* [WHAT TO DO]
From the line containing "## Settings.ssl property" down to the final line of the entries below, return each line exactly and drop the pictures.

-- SUPPLIED RECORDS follows --

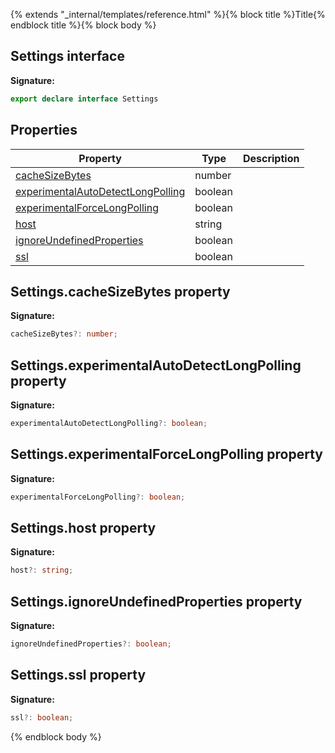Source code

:{% extends "_internal/templates/reference.html" %}{% block title %}Title{% endblock title %}{% block body %}
## Settings interface

<b>Signature:</b>

```typescript
export declare interface Settings 
```

## Properties

|  Property | Type | Description |
|  --- | --- | --- |
|  [cacheSizeBytes](./firestore_lite.settings.md#settingscachesizebytes_property) | number |  |
|  [experimentalAutoDetectLongPolling](./firestore_lite.settings.md#settingsexperimentalautodetectlongpolling_property) | boolean |  |
|  [experimentalForceLongPolling](./firestore_lite.settings.md#settingsexperimentalforcelongpolling_property) | boolean |  |
|  [host](./firestore_lite.settings.md#settingshost_property) | string |  |
|  [ignoreUndefinedProperties](./firestore_lite.settings.md#settingsignoreundefinedproperties_property) | boolean |  |
|  [ssl](./firestore_lite.settings.md#settingsssl_property) | boolean |  |

## Settings.cacheSizeBytes property

<b>Signature:</b>

```typescript
cacheSizeBytes?: number;
```

## Settings.experimentalAutoDetectLongPolling property

<b>Signature:</b>

```typescript
experimentalAutoDetectLongPolling?: boolean;
```

## Settings.experimentalForceLongPolling property

<b>Signature:</b>

```typescript
experimentalForceLongPolling?: boolean;
```

## Settings.host property

<b>Signature:</b>

```typescript
host?: string;
```

## Settings.ignoreUndefinedProperties property

<b>Signature:</b>

```typescript
ignoreUndefinedProperties?: boolean;
```

## Settings.ssl property

<b>Signature:</b>

```typescript
ssl?: boolean;
```
{% endblock body %}
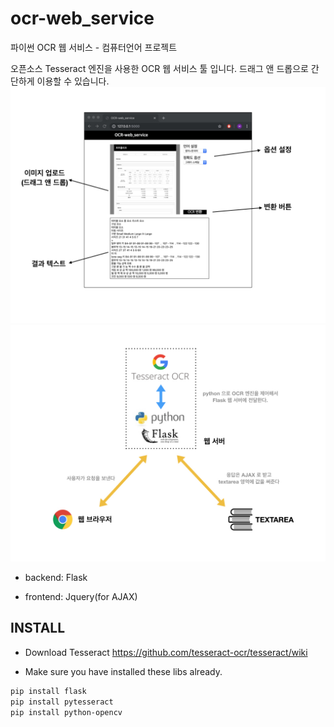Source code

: # ocr-web_service
파이썬 OCR 웹 서비스 - 컴퓨터언어 프로젝트

오픈소스 Tesseract 엔진을 사용한 OCR 웹 서비스 툴 입니다. 드래그 앤 드롭으로 간단하게 이용할 수 있습니다.
![Alt Text](/img/project-view.jpeg)
![Alt Text](/img/project-structure.jpeg)

* backend: Flask

* frontend: Jquery(for AJAX)

## INSTALL 
* Download Tesseract
https://github.com/tesseract-ocr/tesseract/wiki

* Make sure you have installed these libs already.  
```bash
pip install flask
pip install pytesseract
pip install python-opencv
```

-- SUPPLIED RECORDS concluded --

* [SOLUTION TO THE EXERCISE]
## Settings.ssl property

<b>Signature:</b>

```typescript
ssl?: boolean;
```
{% endblock body %}
Source code

: # ocr-web_service
파이썬 OCR 웹 서비스 - 컴퓨터언어 프로젝트

오픈소스 Tesseract 엔진을 사용한 OCR 웹 서비스 툴 입니다. 드래그 앤 드롭으로 간단하게 이용할 수 있습니다.
![Alt Text](/img/project-view.jpeg)
![Alt Text](/img/project-structure.jpeg)

* backend: Flask

* frontend: Jquery(for AJAX)

## INSTALL 
* Download Tesseract
https://github.com/tesseract-ocr/tesseract/wiki

* Make sure you have installed these libs already.  
```bash
pip install flask
pip install pytesseract
pip install python-opencv
```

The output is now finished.